RECORDS TO USE =>

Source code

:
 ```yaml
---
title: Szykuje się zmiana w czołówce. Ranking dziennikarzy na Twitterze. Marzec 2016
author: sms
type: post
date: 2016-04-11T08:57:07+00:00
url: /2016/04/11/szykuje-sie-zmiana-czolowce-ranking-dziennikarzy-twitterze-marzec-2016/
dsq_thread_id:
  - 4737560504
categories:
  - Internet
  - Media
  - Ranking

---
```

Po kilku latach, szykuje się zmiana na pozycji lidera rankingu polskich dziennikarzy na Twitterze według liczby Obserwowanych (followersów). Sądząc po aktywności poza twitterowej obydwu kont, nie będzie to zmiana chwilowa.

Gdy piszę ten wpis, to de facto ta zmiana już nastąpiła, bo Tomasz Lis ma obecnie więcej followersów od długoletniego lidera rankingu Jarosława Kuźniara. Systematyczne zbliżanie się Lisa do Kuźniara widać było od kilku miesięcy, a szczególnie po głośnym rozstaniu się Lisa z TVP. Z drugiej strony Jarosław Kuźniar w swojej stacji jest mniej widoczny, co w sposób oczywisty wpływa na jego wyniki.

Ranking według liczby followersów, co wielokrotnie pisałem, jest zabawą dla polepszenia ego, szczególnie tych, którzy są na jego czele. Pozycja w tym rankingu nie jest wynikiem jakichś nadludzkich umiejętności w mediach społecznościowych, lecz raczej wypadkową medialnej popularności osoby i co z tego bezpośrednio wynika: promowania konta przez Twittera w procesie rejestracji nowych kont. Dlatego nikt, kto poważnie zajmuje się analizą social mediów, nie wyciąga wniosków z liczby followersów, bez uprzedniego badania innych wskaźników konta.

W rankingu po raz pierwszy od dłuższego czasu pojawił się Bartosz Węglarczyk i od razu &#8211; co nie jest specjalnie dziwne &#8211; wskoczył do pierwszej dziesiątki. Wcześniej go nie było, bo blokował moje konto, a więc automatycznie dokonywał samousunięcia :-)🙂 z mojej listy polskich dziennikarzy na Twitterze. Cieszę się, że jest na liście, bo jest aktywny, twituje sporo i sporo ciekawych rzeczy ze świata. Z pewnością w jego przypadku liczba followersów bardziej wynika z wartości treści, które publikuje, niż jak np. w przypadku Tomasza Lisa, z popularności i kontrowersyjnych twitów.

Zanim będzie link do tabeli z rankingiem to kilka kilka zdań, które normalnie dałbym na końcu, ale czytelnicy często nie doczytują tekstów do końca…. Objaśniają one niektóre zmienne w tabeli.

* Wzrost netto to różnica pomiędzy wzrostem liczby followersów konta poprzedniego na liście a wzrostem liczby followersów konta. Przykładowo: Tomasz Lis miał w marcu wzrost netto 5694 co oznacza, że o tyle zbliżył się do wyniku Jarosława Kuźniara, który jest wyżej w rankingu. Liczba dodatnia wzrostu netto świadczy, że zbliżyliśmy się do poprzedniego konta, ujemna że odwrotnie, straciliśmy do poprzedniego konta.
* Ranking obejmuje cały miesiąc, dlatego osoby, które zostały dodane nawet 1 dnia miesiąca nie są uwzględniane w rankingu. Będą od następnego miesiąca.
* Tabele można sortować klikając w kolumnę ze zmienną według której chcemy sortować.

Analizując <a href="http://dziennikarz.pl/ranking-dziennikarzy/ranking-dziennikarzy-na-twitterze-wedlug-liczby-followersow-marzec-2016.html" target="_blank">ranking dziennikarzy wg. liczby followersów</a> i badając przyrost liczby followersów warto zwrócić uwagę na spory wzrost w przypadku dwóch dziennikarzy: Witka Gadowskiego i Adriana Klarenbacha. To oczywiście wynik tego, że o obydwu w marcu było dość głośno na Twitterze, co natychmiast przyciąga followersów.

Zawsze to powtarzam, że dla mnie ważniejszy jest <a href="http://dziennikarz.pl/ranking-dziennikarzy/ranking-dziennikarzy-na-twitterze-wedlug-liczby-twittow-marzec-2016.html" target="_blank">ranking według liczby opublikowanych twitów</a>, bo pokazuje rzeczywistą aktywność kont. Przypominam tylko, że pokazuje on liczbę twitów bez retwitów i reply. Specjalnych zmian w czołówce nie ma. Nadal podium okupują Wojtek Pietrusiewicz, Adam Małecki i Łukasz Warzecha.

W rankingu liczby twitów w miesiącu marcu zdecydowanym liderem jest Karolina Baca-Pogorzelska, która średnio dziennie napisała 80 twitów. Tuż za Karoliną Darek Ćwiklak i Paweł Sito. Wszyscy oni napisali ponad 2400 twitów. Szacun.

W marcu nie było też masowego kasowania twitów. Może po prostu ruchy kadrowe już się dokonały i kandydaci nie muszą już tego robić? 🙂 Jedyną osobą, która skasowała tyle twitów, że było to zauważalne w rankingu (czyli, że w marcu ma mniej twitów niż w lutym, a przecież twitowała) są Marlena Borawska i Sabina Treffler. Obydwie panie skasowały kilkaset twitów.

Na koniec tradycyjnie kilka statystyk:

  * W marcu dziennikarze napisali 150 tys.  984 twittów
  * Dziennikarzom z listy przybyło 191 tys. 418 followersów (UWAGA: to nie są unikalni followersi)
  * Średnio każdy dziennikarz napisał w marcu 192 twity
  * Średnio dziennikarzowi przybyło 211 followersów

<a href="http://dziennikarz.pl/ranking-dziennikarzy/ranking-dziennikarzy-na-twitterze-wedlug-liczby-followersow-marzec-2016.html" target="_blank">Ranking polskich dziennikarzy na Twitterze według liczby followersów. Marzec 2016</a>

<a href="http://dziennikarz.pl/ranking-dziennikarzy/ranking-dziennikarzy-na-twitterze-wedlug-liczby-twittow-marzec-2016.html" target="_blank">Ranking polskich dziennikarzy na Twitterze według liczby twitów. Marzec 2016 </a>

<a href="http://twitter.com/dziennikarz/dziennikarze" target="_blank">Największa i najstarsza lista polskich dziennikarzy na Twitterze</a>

WORK TO BE COMPLETED => Each line of the material above must be retyped precisely.

THE ANSWER =>
Source code

:
 ```yaml
---
title: Szykuje się zmiana w czołówce. Ranking dziennikarzy na Twitterze. Marzec 2016
author: sms
type: post
date: 2016-04-11T08:57:07+00:00
url: /2016/04/11/szykuje-sie-zmiana-czolowce-ranking-dziennikarzy-twitterze-marzec-2016/
dsq_thread_id:
  - 4737560504
categories:
  - Internet
  - Media
  - Ranking

---
```

Po kilku latach, szykuje się zmiana na pozycji lidera rankingu polskich dziennikarzy na Twitterze według liczby Obserwowanych (followersów). Sądząc po aktywności poza twitterowej obydwu kont, nie będzie to zmiana chwilowa.

Gdy piszę ten wpis, to de facto ta zmiana już nastąpiła, bo Tomasz Lis ma obecnie więcej followersów od długoletniego lidera rankingu Jarosława Kuźniara. Systematyczne zbliżanie się Lisa do Kuźniara widać było od kilku miesięcy, a szczególnie po głośnym rozstaniu się Lisa z TVP. Z drugiej strony Jarosław Kuźniar w swojej stacji jest mniej widoczny, co w sposób oczywisty wpływa na jego wyniki.

Ranking według liczby followersów, co wielokrotnie pisałem, jest zabawą dla polepszenia ego, szczególnie tych, którzy są na jego czele. Pozycja w tym rankingu nie jest wynikiem jakichś nadludzkich umiejętności w mediach społecznościowych, lecz raczej wypadkową medialnej popularności osoby i co z tego bezpośrednio wynika: promowania konta przez Twittera w procesie rejestracji nowych kont. Dlatego nikt, kto poważnie zajmuje się analizą social mediów, nie wyciąga wniosków z liczby followersów, bez uprzedniego badania innych wskaźników konta.

W rankingu po raz pierwszy od dłuższego czasu pojawił się Bartosz Węglarczyk i od razu &#8211; co nie jest specjalnie dziwne &#8211; wskoczył do pierwszej dziesiątki. Wcześniej go nie było, bo blokował moje konto, a więc automatycznie dokonywał samousunięcia :-)🙂 z mojej listy polskich dziennikarzy na Twitterze. Cieszę się, że jest na liście, bo jest aktywny, twituje sporo i sporo ciekawych rzeczy ze świata. Z pewnością w jego przypadku liczba followersów bardziej wynika z wartości treści, które publikuje, niż jak np. w przypadku Tomasza Lisa, z popularności i kontrowersyjnych twitów.

Zanim będzie link do tabeli z rankingiem to kilka kilka zdań, które normalnie dałbym na końcu, ale czytelnicy często nie doczytują tekstów do końca…. Objaśniają one niektóre zmienne w tabeli.

* Wzrost netto to różnica pomiędzy wzrostem liczby followersów konta poprzedniego na liście a wzrostem liczby followersów konta. Przykładowo: Tomasz Lis miał w marcu wzrost netto 5694 co oznacza, że o tyle zbliżył się do wyniku Jarosława Kuźniara, który jest wyżej w rankingu. Liczba dodatnia wzrostu netto świadczy, że zbliżyliśmy się do poprzedniego konta, ujemna że odwrotnie, straciliśmy do poprzedniego konta.
* Ranking obejmuje cały miesiąc, dlatego osoby, które zostały dodane nawet 1 dnia miesiąca nie są uwzględniane w rankingu. Będą od następnego miesiąca.
* Tabele można sortować klikając w kolumnę ze zmienną według której chcemy sortować.

Analizując <a href="http://dziennikarz.pl/ranking-dziennikarzy/ranking-dziennikarzy-na-twitterze-wedlug-liczby-followersow-marzec-2016.html" target="_blank">ranking dziennikarzy wg. liczby followersów</a> i badając przyrost liczby followersów warto zwrócić uwagę na spory wzrost w przypadku dwóch dziennikarzy: Witka Gadowskiego i Adriana Klarenbacha. To oczywiście wynik tego, że o obydwu w marcu było dość głośno na Twitterze, co natychmiast przyciąga followersów.

Zawsze to powtarzam, że dla mnie ważniejszy jest <a href="http://dziennikarz.pl/ranking-dziennikarzy/ranking-dziennikarzy-na-twitterze-wedlug-liczby-twittow-marzec-2016.html" target="_blank">ranking według liczby opublikowanych twitów</a>, bo pokazuje rzeczywistą aktywność kont. Przypominam tylko, że pokazuje on liczbę twitów bez retwitów i reply. Specjalnych zmian w czołówce nie ma. Nadal podium okupują Wojtek Pietrusiewicz, Adam Małecki i Łukasz Warzecha.

W rankingu liczby twitów w miesiącu marcu zdecydowanym liderem jest Karolina Baca-Pogorzelska, która średnio dziennie napisała 80 twitów. Tuż za Karoliną Darek Ćwiklak i Paweł Sito. Wszyscy oni napisali ponad 2400 twitów. Szacun.

W marcu nie było też masowego kasowania twitów. Może po prostu ruchy kadrowe już się dokonały i kandydaci nie muszą już tego robić? 🙂 Jedyną osobą, która skasowała tyle twitów, że było to zauważalne w rankingu (czyli, że w marcu ma mniej twitów niż w lutym, a przecież twitowała) są Marlena Borawska i Sabina Treffler. Obydwie panie skasowały kilkaset twitów.

Na koniec tradycyjnie kilka statystyk:

  * W marcu dziennikarze napisali 150 tys.  984 twittów
  * Dziennikarzom z listy przybyło 191 tys. 418 followersów (UWAGA: to nie są unikalni followersi)
  * Średnio każdy dziennikarz napisał w marcu 192 twity
  * Średnio dziennikarzowi przybyło 211 followersów

<a href="http://dziennikarz.pl/ranking-dziennikarzy/ranking-dziennikarzy-na-twitterze-wedlug-liczby-followersow-marzec-2016.html" target="_blank">Ranking polskich dziennikarzy na Twitterze według liczby followersów. Marzec 2016</a>

<a href="http://dziennikarz.pl/ranking-dziennikarzy/ranking-dziennikarzy-na-twitterze-wedlug-liczby-twittow-marzec-2016.html" target="_blank">Ranking polskich dziennikarzy na Twitterze według liczby twitów. Marzec 2016 </a>

<a href="http://twitter.com/dziennikarz/dziennikarze" target="_blank">Największa i najstarsza lista polskich dziennikarzy na Twitterze</a>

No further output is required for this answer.